— Instructions to follow —
Only the lines from the one containing "[^16]: Cyril Northcote" through the one containing "[^17]: Examples of" should be printed, exactly as they appear below, with both ends included.

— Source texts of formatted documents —
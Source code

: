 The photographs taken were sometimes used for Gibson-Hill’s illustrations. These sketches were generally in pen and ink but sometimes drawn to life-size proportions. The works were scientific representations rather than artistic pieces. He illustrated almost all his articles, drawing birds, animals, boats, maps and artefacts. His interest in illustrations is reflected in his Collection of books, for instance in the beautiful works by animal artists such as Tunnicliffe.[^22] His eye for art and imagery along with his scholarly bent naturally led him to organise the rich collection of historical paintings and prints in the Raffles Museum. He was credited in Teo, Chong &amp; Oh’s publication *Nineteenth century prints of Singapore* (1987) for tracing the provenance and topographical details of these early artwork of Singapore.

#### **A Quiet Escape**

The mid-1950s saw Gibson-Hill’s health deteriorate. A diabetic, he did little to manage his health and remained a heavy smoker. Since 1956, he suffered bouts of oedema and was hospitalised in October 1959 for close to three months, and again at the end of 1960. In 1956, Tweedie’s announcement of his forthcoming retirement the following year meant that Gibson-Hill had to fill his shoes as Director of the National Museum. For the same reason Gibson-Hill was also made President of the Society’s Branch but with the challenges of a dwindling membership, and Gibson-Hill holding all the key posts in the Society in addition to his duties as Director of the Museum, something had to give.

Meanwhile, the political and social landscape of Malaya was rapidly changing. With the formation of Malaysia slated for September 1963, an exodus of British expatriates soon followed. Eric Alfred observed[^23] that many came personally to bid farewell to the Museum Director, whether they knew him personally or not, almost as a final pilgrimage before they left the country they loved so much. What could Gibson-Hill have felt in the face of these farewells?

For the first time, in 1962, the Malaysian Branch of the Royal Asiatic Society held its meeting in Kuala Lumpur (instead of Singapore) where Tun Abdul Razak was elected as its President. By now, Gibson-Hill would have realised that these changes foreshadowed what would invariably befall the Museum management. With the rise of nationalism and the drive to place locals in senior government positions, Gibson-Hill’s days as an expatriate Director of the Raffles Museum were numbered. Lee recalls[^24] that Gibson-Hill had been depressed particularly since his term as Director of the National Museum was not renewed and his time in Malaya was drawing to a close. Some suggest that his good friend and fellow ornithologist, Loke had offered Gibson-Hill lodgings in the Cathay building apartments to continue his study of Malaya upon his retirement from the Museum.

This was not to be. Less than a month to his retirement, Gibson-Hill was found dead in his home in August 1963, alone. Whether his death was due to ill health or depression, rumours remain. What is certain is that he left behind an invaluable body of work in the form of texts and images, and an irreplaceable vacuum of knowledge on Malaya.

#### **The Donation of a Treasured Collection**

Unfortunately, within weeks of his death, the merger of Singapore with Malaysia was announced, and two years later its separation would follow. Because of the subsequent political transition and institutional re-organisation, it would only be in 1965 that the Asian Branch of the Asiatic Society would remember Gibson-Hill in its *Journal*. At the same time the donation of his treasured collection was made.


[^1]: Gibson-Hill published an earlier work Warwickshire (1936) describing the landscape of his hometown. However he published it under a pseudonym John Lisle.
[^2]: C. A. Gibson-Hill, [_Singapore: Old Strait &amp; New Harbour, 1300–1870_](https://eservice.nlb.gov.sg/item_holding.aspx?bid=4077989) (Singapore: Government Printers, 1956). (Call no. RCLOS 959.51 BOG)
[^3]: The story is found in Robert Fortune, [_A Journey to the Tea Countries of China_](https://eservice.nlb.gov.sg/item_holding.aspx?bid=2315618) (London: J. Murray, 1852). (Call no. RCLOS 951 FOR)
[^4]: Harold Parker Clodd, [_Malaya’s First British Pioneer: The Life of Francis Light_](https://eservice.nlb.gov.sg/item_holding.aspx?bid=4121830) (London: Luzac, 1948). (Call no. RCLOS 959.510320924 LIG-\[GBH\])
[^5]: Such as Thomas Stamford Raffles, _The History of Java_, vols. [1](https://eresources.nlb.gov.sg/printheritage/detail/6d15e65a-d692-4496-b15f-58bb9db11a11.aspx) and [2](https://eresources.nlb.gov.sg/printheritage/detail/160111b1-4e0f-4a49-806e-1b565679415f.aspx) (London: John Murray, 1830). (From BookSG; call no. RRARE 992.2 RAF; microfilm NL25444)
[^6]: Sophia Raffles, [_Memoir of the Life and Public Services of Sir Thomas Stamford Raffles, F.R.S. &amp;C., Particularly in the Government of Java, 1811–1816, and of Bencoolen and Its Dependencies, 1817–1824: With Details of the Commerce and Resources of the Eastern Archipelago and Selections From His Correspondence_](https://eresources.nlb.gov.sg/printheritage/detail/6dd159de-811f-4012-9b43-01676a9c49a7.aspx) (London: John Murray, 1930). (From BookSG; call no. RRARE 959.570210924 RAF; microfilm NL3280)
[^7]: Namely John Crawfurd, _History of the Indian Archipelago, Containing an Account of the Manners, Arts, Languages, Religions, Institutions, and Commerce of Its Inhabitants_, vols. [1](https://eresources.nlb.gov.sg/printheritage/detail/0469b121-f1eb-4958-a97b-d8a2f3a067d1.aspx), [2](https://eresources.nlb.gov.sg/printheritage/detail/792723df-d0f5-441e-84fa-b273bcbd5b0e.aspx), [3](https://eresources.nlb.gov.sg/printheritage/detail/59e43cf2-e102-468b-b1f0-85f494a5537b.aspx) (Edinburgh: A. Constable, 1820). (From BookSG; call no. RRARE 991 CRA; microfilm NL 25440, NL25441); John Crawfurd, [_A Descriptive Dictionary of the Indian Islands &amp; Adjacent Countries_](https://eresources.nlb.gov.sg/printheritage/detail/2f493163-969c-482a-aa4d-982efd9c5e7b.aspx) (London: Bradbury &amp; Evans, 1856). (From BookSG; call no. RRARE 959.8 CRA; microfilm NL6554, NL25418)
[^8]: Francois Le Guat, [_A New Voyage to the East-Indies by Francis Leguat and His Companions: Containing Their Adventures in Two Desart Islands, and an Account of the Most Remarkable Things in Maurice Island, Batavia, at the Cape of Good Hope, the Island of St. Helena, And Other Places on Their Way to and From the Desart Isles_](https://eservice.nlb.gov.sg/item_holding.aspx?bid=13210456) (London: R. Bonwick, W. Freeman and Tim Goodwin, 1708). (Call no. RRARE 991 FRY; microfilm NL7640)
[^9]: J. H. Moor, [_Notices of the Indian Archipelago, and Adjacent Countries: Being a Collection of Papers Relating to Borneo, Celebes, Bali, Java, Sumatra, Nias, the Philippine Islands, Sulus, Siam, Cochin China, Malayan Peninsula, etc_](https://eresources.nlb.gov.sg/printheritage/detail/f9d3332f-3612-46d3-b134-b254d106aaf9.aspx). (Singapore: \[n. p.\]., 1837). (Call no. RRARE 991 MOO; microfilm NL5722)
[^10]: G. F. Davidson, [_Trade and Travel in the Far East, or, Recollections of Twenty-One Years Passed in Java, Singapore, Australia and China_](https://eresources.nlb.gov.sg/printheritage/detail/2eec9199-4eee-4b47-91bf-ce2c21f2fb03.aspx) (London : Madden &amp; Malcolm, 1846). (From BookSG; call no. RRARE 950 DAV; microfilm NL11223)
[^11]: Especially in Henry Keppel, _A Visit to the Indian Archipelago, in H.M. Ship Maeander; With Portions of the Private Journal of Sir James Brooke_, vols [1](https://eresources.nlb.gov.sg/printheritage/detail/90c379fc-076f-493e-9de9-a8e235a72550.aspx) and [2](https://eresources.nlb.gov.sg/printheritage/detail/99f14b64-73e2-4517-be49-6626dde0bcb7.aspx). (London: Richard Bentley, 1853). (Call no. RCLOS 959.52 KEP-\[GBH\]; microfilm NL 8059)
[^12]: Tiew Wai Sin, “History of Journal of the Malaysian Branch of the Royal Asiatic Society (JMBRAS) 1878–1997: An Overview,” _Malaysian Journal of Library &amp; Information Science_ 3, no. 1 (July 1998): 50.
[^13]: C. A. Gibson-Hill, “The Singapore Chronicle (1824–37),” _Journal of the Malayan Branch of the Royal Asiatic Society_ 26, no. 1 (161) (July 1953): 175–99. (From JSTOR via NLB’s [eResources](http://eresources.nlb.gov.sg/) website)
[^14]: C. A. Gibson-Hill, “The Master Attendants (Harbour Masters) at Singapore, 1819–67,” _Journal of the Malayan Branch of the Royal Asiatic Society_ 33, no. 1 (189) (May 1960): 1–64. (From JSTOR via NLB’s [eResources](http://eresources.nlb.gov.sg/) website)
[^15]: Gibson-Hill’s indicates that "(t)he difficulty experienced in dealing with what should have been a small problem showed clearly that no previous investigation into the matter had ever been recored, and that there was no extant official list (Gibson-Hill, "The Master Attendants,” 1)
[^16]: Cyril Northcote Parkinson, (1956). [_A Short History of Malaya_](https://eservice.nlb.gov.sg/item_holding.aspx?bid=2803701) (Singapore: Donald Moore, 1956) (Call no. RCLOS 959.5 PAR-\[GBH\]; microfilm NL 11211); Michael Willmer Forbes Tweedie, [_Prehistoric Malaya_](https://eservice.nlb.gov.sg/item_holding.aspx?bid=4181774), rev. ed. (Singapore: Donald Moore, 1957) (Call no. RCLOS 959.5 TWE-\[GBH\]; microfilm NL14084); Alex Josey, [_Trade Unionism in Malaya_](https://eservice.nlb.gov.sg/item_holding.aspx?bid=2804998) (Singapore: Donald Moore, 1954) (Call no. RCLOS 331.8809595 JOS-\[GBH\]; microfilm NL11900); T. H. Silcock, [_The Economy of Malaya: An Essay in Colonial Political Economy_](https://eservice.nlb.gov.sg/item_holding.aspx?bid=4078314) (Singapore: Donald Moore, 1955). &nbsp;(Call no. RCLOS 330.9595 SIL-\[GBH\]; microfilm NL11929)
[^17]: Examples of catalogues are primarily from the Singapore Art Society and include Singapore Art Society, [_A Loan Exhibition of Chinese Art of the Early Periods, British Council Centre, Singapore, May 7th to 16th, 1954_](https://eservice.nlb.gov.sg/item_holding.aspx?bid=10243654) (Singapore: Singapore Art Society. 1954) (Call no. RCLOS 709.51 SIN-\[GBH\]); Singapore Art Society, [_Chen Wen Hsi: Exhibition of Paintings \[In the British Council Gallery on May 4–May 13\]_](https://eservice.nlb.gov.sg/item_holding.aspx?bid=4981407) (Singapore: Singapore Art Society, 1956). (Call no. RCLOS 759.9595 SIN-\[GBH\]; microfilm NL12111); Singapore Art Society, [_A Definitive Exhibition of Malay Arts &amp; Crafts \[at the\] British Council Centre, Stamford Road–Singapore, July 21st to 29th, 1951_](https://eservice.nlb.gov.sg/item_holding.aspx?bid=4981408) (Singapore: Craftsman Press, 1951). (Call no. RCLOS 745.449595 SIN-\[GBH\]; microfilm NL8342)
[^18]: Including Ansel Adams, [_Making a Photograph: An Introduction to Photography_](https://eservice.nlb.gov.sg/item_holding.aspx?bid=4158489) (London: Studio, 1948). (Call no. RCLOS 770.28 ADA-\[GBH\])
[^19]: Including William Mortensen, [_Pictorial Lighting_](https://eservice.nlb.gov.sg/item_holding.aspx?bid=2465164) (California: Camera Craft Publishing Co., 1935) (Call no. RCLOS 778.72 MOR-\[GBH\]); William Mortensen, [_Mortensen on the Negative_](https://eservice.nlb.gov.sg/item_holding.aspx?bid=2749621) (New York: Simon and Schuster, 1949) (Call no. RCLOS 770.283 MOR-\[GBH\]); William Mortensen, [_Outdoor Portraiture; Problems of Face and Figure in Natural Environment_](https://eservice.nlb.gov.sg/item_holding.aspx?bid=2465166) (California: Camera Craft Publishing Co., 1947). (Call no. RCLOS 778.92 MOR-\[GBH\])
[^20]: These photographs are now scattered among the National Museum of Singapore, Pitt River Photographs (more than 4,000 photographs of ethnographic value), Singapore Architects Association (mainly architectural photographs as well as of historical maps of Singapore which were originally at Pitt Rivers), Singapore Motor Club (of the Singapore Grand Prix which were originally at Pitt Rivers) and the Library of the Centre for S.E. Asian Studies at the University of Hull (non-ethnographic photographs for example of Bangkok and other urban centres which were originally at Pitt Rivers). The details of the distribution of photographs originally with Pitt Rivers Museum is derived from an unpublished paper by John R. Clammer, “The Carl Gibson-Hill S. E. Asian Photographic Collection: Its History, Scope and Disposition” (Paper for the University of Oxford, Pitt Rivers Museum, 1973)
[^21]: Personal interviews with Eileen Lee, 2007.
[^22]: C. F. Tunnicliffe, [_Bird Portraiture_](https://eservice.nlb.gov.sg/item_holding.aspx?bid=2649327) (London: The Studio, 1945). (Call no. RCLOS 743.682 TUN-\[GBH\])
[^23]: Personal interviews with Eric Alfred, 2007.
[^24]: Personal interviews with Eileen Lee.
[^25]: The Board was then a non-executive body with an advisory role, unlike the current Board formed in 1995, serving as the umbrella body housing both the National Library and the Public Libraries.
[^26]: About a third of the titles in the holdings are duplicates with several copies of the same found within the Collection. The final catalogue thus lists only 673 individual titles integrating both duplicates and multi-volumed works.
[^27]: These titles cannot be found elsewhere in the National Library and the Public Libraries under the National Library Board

— Answer space —
[^16]: Cyril Northcote Parkinson, (1956). [_A Short History of Malaya_](https://eservice.nlb.gov.sg/item_holding.aspx?bid=2803701) (Singapore: Donald Moore, 1956) (Call no. RCLOS 959.5 PAR-\[GBH\]; microfilm NL 11211); Michael Willmer Forbes Tweedie, [_Prehistoric Malaya_](https://eservice.nlb.gov.sg/item_holding.aspx?bid=4181774), rev. ed. (Singapore: Donald Moore, 1957) (Call no. RCLOS 959.5 TWE-\[GBH\]; microfilm NL14084); Alex Josey, [_Trade Unionism in Malaya_](https://eservice.nlb.gov.sg/item_holding.aspx?bid=2804998) (Singapore: Donald Moore, 1954) (Call no. RCLOS 331.8809595 JOS-\[GBH\]; microfilm NL11900); T. H. Silcock, [_The Economy of Malaya: An Essay in Colonial Political Economy_](https://eservice.nlb.gov.sg/item_holding.aspx?bid=4078314) (Singapore: Donald Moore, 1955). &nbsp;(Call no. RCLOS 330.9595 SIL-\[GBH\]; microfilm NL11929)
[^17]: Examples of catalogues are primarily from the Singapore Art Society and include Singapore Art Society, [_A Loan Exhibition of Chinese Art of the Early Periods, British Council Centre, Singapore, May 7th to 16th, 1954_](https://eservice.nlb.gov.sg/item_holding.aspx?bid=10243654) (Singapore: Singapore Art Society. 1954) (Call no. RCLOS 709.51 SIN-\[GBH\]); Singapore Art Society, [_Chen Wen Hsi: Exhibition of Paintings \[In the British Council Gallery on May 4–May 13\]_](https://eservice.nlb.gov.sg/item_holding.aspx?bid=4981407) (Singapore: Singapore Art Society, 1956). (Call no. RCLOS 759.9595 SIN-\[GBH\]; microfilm NL12111); Singapore Art Society, [_A Definitive Exhibition of Malay Arts &amp; Crafts \[at the\] British Council Centre, Stamford Road–Singapore, July 21st to 29th, 1951_](https://eservice.nlb.gov.sg/item_holding.aspx?bid=4981408) (Singapore: Craftsman Press, 1951). (Call no. RCLOS 745.449595 SIN-\[GBH\]; microfilm NL8342)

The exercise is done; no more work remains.